— WHAT TO DO —
Once the line containing "для удобного размещения" is found, retype it and each line after it through the last entry below, word for word, and nothing else.

[Saved data entries]

_ _ _

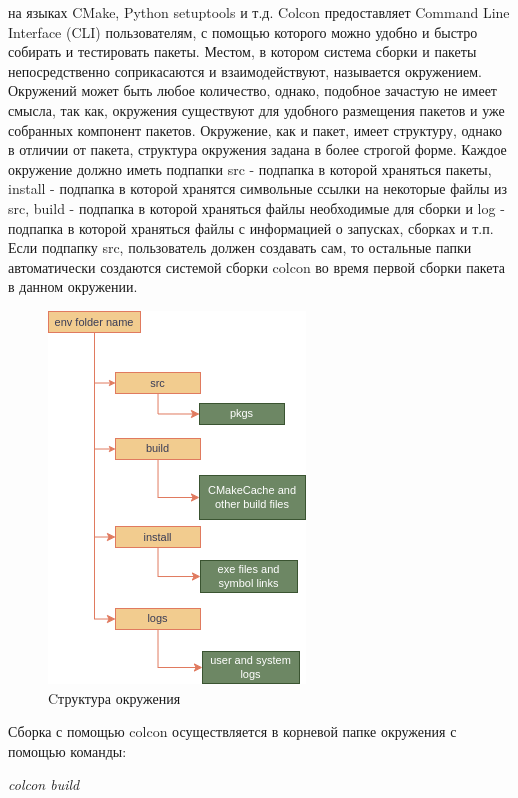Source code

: \documentclass[a4paper, 14pt]{extreport}
\begin{document}
на языках CMake, Python setuptools и т.д. Colcon предоставляет Command Line Interface (CLI)\cite{cliBook}\cite{cliPrep} пользователям, с помощью которого можно
удобно и быстро собирать и тестировать пакеты. Местом, в котором система сборки и пакеты непосредственно соприкасаются и взаимодействуют,
называется окружением. Окружений может быть любое количество, однако, подобное зачастую не имеет смысла, так как, окружения существуют
для удобного размещения пакетов и уже собранных компонент пакетов. Окружение, как и пакет, имеет структуру, однако в отличии от пакета,
структура окружения задана в более строгой форме. Каждое окружение должно иметь подпапки src - подпапка в которой храняться пакеты,
install - подпапка в которой хранятся символьные ссылки на некоторые файлы из src, build - подпапка в которой храняться файлы необходимые
для сборки и log - подпапка в которой храняться файлы с информацией о запусках, сборках и т.п. Если подпапку src, пользователь
должен создавать сам, то остальные папки автоматически создаются системой сборки colcon во время первой сборки пакета в данном окружении.
\begin{figure}[ht]
\begin{center}
\includegraphics[scale = 0.5]{./figure/env_folder_schema}
\caption{Cтруктура окружения}
\label{fig:manip_photo}
\end{center}
\end{figure}
\par\noindent Сборка с помощью colcon осуществляется в корневой папке окружения с помощью команды:
\begin{center}
        \par \textsl{colcon build}
\end{center}
\end{document}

_ _ _

— RESPONSE —
для удобного размещения пакетов и уже собранных компонент пакетов. Окружение, как и пакет, имеет структуру, однако в отличии от пакета,
структура окружения задана в более строгой форме. Каждое окружение должно иметь подпапки src - подпапка в которой храняться пакеты,
install - подпапка в которой хранятся символьные ссылки на некоторые файлы из src, build - подпапка в которой храняться файлы необходимые
для сборки и log - подпапка в которой храняться файлы с информацией о запусках, сборках и т.п. Если подпапку src, пользователь
должен создавать сам, то остальные папки автоматически создаются системой сборки colcon во время первой сборки пакета в данном окружении.
\begin{figure}[ht]
\begin{center}
\includegraphics[scale = 0.5]{./figure/env_folder_schema}
\caption{Cтруктура окружения}
\label{fig:manip_photo}
\end{center}
\end{figure}
\par\noindent Сборка с помощью colcon осуществляется в корневой папке окружения с помощью команды:
\begin{center}
        \par \textsl{colcon build}
\end{center}
\end{document}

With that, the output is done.